Indexing in Database Management System

Paul Issack 08 Jun, 2022 • 8 min read

This article was published as a part of the Data Science Blogathon.

Introduction on Database Management System

Indexing is a technique to optimize our performance or processing speed of querying records in the database by minimizing the number of searches or scans required. It is a data structure technique that is used to quickly locate and access the data in a database. Users cannot see the indexes, they are just used to speed searches and queries.

Why Database Management System?

As mentioned before indexing is needed to optimize our processing time.

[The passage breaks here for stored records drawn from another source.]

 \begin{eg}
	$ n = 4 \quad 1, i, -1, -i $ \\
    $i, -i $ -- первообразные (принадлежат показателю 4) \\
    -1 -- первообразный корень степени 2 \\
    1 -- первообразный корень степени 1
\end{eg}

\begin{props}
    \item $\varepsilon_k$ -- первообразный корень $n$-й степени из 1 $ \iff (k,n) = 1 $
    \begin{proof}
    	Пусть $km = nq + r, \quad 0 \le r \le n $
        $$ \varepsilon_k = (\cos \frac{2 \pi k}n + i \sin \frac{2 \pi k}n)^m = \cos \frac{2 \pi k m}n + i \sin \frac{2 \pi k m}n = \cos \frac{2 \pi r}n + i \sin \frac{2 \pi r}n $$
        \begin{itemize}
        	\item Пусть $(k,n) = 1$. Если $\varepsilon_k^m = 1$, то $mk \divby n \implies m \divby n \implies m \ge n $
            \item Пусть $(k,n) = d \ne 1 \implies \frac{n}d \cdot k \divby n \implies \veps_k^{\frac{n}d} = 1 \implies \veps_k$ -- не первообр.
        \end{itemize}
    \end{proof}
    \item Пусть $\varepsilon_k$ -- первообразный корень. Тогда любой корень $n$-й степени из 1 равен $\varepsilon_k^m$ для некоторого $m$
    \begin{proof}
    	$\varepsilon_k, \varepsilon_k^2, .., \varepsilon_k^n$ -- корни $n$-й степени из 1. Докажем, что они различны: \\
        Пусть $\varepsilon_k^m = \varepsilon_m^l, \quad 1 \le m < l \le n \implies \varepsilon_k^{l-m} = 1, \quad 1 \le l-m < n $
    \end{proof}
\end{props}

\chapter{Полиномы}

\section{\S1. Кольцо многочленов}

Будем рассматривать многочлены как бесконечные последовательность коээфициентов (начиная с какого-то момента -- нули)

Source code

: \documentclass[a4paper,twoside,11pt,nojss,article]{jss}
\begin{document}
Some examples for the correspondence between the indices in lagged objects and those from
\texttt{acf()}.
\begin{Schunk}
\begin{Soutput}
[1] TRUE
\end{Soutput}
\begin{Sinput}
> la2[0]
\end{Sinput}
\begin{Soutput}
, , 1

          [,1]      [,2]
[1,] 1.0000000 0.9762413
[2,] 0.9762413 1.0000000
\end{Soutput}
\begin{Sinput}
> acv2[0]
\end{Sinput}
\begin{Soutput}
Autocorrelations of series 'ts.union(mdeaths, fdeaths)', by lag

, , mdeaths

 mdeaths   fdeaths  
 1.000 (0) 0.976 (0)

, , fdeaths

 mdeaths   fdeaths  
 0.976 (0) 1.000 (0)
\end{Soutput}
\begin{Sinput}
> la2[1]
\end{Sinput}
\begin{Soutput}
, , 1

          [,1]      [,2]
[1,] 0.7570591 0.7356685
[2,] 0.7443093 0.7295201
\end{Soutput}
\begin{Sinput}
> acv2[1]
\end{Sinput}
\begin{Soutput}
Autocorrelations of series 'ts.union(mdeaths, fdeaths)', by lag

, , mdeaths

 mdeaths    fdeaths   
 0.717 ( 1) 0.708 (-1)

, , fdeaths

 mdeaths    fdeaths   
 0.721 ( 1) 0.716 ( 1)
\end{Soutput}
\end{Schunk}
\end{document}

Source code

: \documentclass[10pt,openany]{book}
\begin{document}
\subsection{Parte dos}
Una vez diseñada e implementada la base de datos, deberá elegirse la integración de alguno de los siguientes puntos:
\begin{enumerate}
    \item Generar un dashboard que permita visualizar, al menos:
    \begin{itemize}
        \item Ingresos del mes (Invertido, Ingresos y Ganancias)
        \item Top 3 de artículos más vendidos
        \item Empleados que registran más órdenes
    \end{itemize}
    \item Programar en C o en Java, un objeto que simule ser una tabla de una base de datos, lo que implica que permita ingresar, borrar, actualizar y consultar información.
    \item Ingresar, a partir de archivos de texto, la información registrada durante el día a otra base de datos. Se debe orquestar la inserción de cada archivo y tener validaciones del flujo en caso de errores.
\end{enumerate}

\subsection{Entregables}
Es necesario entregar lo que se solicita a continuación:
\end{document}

We can experience it once we are handling millions of data. It is nothing but like our book indexes, it does not totally scan our entire rows, it just searches for an index range and finds the result within the index. No worries we can understand clearly once we continue this article.

Advantage of Indexing

CREATE INDEX statement in SQL is used to create indexes in tables. The indexes are used to retrieve data from the database more quickly than others. The user can not see the indexes, and they are just used to speed up queries /searches.

Disadvantage of Indexing

Updating the table with indexes takes a lot of time than updating a table without indexes. It is because the indexes also need an update. So, only create indexes on those columns that will be frequently searched items.

In this article, we will discuss how indexes actually work and help improve the performance of our SQL queries. We will discuss how both the index types work — Clustered and Non-clustered.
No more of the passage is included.